Task prompt => Search the listing below for the word "firstGrade" and copy each line where it appears.
[Records for the exercise — start]
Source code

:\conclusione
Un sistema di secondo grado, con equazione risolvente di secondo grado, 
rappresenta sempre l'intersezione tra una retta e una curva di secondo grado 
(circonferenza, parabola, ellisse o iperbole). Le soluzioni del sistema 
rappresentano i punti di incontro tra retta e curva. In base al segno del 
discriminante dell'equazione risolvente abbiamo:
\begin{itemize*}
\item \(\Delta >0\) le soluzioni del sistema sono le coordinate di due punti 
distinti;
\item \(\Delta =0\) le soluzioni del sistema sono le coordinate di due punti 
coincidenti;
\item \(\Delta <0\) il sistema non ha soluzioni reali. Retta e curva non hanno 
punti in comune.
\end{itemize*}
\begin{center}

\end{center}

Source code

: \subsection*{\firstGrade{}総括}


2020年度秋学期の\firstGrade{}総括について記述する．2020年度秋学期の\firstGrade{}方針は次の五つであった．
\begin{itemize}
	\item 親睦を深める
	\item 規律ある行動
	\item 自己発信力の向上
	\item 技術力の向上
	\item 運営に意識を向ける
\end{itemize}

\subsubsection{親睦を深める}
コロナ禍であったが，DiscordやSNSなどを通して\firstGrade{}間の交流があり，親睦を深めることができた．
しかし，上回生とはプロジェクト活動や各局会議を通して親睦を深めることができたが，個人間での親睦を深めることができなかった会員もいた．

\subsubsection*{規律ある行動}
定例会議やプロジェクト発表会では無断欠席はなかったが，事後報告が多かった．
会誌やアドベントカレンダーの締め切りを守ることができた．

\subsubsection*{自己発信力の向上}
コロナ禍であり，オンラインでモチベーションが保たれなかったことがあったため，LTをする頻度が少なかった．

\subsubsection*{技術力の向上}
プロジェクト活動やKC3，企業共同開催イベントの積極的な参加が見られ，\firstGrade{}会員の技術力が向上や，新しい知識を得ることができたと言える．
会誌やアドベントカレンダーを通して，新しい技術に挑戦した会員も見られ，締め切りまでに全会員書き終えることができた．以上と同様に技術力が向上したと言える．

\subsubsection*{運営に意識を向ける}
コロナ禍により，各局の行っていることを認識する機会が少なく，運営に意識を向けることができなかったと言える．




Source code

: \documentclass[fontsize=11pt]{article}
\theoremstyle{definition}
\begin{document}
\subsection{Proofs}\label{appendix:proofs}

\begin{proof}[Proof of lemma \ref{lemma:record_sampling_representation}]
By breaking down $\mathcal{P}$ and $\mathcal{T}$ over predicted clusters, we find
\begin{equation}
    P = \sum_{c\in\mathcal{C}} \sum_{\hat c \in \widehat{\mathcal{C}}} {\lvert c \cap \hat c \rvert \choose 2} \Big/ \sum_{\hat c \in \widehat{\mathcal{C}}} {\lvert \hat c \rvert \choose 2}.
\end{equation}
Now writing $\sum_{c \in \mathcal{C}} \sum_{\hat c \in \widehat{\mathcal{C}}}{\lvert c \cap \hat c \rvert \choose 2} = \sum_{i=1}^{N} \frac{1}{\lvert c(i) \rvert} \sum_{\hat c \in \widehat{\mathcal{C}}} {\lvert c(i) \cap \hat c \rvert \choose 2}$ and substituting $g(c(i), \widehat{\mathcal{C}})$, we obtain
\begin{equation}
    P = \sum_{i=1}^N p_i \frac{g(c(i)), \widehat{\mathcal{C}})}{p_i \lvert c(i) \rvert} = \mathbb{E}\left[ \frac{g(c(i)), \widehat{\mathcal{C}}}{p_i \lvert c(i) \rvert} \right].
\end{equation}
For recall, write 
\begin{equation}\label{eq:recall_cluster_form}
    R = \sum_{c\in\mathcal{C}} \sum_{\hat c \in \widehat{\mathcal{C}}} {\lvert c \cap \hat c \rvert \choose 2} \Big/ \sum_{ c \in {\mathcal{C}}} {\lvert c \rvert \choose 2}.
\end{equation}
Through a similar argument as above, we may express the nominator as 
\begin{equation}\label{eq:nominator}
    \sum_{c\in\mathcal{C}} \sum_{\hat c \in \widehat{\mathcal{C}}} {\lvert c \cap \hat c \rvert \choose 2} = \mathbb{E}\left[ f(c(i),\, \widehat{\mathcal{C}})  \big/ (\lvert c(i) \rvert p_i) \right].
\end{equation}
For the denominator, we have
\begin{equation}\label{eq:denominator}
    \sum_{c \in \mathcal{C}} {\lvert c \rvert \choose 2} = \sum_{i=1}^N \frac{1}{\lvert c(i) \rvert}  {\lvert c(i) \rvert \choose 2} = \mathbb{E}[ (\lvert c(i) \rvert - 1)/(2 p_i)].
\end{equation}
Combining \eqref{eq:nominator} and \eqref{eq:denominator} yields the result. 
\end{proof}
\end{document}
[Records for the exercise — finish]
[Records for the exercise — start]
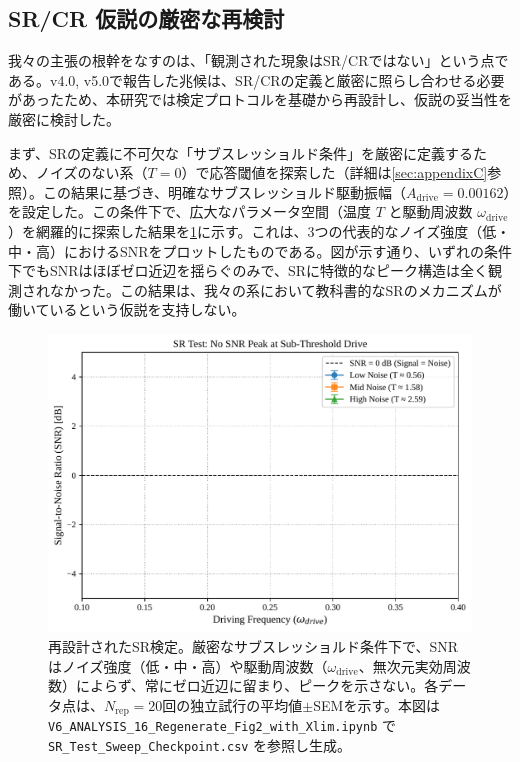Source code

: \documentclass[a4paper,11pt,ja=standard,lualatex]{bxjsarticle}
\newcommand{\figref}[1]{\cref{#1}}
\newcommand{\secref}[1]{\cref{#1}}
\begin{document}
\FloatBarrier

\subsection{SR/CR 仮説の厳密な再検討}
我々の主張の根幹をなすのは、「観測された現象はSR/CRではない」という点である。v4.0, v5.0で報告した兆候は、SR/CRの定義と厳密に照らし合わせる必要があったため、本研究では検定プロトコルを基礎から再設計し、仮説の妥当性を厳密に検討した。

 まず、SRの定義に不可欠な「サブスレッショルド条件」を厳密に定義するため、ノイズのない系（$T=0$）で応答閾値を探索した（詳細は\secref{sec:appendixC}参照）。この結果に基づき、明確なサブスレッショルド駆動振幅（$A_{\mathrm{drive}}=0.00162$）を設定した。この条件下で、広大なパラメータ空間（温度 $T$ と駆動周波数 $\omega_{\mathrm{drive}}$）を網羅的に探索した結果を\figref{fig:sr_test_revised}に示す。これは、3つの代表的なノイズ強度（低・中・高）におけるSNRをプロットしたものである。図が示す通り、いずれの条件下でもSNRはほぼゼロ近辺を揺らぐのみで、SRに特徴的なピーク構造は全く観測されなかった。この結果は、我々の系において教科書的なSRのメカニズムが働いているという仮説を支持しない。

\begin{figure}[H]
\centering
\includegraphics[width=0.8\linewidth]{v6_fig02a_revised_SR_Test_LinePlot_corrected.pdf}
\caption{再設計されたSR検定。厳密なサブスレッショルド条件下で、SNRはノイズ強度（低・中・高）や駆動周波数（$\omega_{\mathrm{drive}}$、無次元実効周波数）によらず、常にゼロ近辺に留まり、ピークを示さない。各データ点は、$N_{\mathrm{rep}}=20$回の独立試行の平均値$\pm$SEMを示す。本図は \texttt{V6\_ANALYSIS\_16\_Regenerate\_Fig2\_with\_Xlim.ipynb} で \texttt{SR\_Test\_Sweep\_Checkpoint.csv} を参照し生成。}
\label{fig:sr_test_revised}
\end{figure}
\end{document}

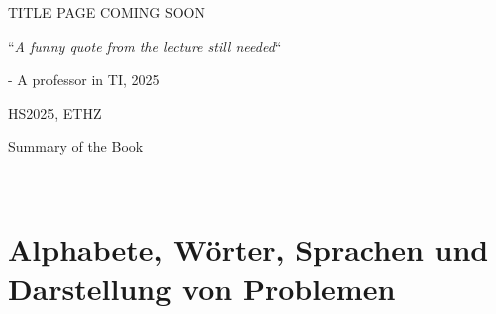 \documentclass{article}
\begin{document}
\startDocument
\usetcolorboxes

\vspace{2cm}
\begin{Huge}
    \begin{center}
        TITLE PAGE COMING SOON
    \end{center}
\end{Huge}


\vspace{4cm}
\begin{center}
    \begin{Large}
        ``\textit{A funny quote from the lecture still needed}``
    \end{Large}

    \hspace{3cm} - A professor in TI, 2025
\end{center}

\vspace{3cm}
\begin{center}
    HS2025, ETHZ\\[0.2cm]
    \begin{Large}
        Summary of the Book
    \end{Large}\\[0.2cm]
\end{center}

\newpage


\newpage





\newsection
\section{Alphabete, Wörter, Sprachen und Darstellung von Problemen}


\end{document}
[Records for the exercise — finish]
[Records for the exercise — start]
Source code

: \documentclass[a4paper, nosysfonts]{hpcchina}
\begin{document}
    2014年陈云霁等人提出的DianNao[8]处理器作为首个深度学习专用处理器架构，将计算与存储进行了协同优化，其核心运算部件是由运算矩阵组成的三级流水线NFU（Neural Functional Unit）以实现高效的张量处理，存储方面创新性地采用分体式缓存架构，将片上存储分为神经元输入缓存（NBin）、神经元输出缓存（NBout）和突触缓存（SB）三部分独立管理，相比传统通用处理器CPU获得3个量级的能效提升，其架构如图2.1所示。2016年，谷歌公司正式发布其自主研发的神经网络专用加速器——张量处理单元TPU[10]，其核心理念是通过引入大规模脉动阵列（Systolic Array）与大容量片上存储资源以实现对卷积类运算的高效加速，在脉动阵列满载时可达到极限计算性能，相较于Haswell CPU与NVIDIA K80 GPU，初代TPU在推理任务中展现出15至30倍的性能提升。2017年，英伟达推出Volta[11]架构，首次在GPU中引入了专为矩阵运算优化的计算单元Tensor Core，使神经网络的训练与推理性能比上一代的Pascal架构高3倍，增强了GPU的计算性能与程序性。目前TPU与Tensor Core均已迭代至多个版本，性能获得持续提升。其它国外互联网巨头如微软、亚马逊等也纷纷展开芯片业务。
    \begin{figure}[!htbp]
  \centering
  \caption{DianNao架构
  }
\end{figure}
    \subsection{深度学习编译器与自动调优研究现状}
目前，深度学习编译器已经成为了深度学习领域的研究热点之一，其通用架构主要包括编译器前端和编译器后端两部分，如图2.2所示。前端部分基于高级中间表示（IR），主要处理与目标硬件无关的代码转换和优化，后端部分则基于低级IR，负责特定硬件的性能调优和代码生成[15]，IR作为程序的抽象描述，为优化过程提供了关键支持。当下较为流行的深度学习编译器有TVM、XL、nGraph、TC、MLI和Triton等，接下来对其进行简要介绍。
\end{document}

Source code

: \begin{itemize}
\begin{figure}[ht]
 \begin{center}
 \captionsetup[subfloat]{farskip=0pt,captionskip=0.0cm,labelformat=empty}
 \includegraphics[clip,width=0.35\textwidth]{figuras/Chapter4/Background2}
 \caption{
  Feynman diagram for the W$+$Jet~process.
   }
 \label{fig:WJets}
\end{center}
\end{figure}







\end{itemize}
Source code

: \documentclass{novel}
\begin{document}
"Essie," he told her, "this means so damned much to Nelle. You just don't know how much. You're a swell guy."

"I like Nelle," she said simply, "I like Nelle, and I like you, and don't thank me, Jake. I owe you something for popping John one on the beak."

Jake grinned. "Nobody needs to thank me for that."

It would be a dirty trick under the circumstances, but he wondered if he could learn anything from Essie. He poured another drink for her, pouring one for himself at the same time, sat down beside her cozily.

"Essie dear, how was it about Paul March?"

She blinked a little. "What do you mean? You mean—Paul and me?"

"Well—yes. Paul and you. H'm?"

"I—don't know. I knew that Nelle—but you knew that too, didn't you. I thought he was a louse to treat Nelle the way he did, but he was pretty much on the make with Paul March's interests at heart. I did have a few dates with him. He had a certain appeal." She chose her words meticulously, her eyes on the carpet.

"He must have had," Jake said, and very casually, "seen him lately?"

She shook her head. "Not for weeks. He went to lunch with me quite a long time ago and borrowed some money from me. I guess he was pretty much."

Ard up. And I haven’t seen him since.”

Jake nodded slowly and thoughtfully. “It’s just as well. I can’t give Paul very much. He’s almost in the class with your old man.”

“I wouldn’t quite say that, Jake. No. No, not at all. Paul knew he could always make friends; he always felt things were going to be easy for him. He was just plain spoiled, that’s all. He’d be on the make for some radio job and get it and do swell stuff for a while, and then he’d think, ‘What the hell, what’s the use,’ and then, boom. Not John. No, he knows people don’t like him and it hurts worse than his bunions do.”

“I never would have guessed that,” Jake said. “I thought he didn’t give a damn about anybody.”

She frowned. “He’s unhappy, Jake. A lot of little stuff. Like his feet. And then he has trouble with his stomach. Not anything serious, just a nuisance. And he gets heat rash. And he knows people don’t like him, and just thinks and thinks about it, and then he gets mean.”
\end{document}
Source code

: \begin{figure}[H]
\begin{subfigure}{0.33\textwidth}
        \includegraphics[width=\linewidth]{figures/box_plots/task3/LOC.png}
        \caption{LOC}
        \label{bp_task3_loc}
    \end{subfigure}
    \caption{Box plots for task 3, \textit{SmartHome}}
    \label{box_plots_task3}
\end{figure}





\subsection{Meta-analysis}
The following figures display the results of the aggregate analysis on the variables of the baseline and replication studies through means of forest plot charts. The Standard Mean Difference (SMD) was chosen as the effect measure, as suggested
[Records for the exercise — finish]
Response for this exercise =>
: \subsection*{\firstGrade{}総括}
2020年度秋学期の\firstGrade{}総括について記述する．2020年度秋学期の\firstGrade{}方針は次の五つであった．
コロナ禍であったが，DiscordやSNSなどを通して\firstGrade{}間の交流があり，親睦を深めることができた．
プロジェクト活動やKC3，企業共同開催イベントの積極的な参加が見られ，\firstGrade{}会員の技術力が向上や，新しい知識を得ることができたと言える．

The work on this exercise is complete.